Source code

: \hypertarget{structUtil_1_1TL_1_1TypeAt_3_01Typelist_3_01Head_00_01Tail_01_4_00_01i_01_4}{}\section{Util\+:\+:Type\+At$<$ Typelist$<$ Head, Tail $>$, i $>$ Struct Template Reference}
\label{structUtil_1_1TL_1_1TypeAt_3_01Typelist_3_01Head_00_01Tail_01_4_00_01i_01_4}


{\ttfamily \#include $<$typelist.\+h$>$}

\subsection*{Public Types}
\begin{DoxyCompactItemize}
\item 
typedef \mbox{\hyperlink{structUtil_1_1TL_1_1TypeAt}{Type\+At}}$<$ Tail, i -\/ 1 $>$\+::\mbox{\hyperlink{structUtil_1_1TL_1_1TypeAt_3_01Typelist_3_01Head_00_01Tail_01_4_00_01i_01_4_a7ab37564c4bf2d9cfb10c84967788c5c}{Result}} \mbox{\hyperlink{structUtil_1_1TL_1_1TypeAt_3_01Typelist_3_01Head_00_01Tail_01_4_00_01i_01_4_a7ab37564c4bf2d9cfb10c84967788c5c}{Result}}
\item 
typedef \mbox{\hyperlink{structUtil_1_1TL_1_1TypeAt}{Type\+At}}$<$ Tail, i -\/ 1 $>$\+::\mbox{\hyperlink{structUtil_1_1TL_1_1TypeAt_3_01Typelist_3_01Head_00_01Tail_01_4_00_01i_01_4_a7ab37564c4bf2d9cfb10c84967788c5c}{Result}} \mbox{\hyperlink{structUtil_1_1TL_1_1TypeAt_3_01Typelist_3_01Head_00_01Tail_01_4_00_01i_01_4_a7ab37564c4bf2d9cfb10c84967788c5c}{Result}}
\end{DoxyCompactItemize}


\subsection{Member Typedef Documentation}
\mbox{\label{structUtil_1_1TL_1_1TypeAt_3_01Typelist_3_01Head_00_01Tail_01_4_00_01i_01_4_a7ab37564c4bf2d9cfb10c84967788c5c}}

*****

*Work instructions:* Your answer must be an exact copy of every entry above.

*Task result:*
Source code

: \hypertarget{structUtil_1_1TL_1_1TypeAt_3_01Typelist_3_01Head_00_01Tail_01_4_00_01i_01_4}{}\section{Util\+:\+:Type\+At$<$ Typelist$<$ Head, Tail $>$, i $>$ Struct Template Reference}
\label{structUtil_1_1TL_1_1TypeAt_3_01Typelist_3_01Head_00_01Tail_01_4_00_01i_01_4}


{\ttfamily \#include $<$typelist.\+h$>$}

\subsection*{Public Types}
\begin{DoxyCompactItemize}
\item 
typedef \mbox{\hyperlink{structUtil_1_1TL_1_1TypeAt}{Type\+At}}$<$ Tail, i -\/ 1 $>$\+::\mbox{\hyperlink{structUtil_1_1TL_1_1TypeAt_3_01Typelist_3_01Head_00_01Tail_01_4_00_01i_01_4_a7ab37564c4bf2d9cfb10c84967788c5c}{Result}} \mbox{\hyperlink{structUtil_1_1TL_1_1TypeAt_3_01Typelist_3_01Head_00_01Tail_01_4_00_01i_01_4_a7ab37564c4bf2d9cfb10c84967788c5c}{Result}}
\item 
typedef \mbox{\hyperlink{structUtil_1_1TL_1_1TypeAt}{Type\+At}}$<$ Tail, i -\/ 1 $>$\+::\mbox{\hyperlink{structUtil_1_1TL_1_1TypeAt_3_01Typelist_3_01Head_00_01Tail_01_4_00_01i_01_4_a7ab37564c4bf2d9cfb10c84967788c5c}{Result}} \mbox{\hyperlink{structUtil_1_1TL_1_1TypeAt_3_01Typelist_3_01Head_00_01Tail_01_4_00_01i_01_4_a7ab37564c4bf2d9cfb10c84967788c5c}{Result}}
\end{DoxyCompactItemize}


\subsection{Member Typedef Documentation}
\mbox{\label{structUtil_1_1TL_1_1TypeAt_3_01Typelist_3_01Head_00_01Tail_01_4_00_01i_01_4_a7ab37564c4bf2d9cfb10c84967788c5c}}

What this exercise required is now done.